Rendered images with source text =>
# # #
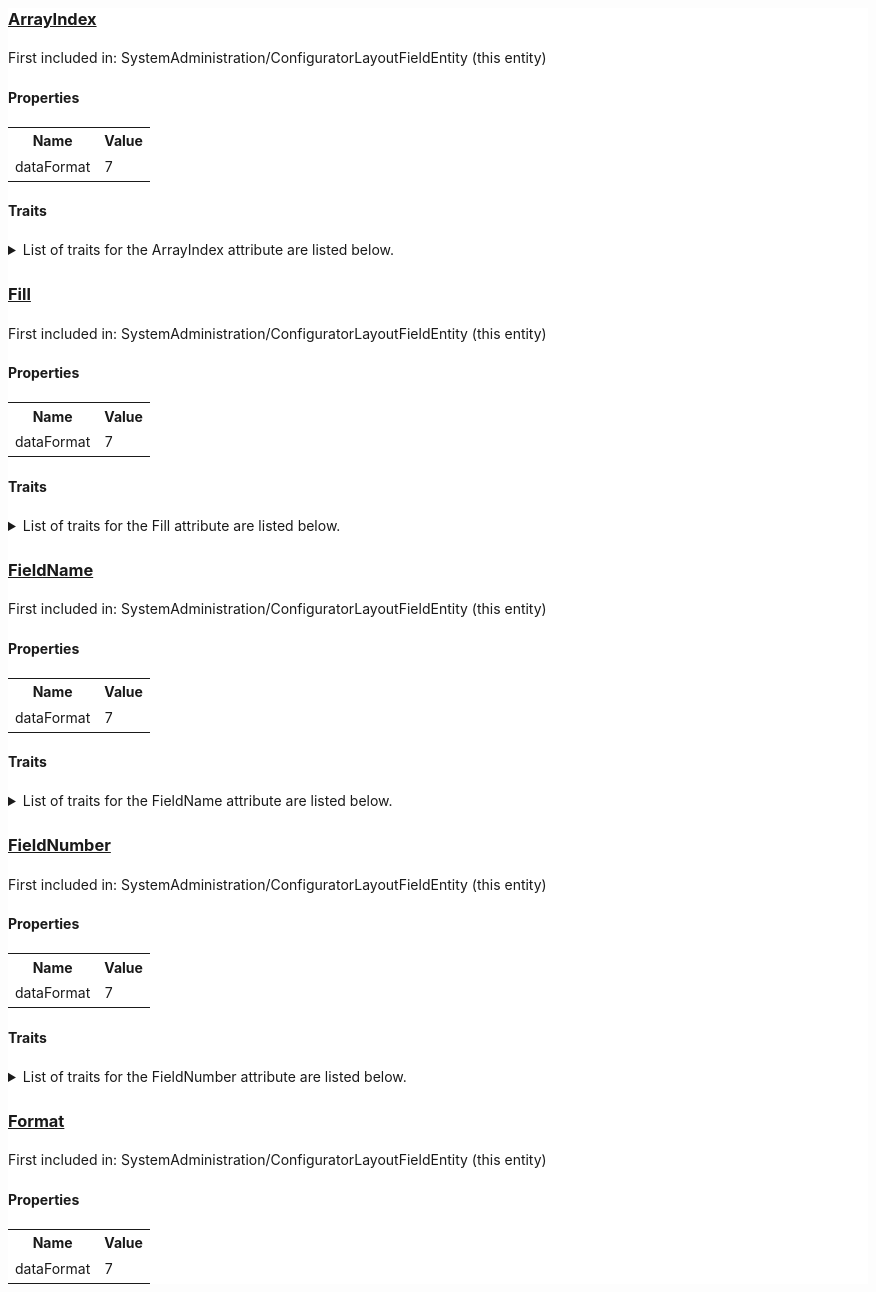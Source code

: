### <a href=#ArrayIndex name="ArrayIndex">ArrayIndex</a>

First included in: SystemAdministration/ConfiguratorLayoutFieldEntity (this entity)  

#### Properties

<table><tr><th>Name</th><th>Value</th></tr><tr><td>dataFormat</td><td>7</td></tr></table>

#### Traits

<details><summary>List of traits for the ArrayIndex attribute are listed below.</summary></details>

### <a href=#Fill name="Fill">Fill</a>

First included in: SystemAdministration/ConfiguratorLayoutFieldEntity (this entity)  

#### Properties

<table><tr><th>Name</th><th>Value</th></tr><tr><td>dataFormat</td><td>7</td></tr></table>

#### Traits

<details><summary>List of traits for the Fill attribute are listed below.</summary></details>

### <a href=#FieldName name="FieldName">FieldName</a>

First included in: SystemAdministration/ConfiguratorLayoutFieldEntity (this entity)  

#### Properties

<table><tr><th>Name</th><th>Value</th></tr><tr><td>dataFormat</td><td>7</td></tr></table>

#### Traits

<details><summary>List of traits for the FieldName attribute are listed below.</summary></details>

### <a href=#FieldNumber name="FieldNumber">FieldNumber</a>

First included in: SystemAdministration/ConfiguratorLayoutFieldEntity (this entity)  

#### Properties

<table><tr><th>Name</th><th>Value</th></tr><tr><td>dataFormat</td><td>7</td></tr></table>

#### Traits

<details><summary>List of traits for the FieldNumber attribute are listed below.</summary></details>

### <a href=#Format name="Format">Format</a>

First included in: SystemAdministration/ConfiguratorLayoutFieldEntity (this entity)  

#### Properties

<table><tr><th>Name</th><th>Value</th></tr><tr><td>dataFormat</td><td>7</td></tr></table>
# # #
ACTION ITEM => Your job is to return all lines above that hold the word "ArrayIndex".

RESULT BELOW =>
:### <a href=#ArrayIndex name="ArrayIndex">ArrayIndex</a>
<details><summary>List of traits for the ArrayIndex attribute are listed below.</summary></details>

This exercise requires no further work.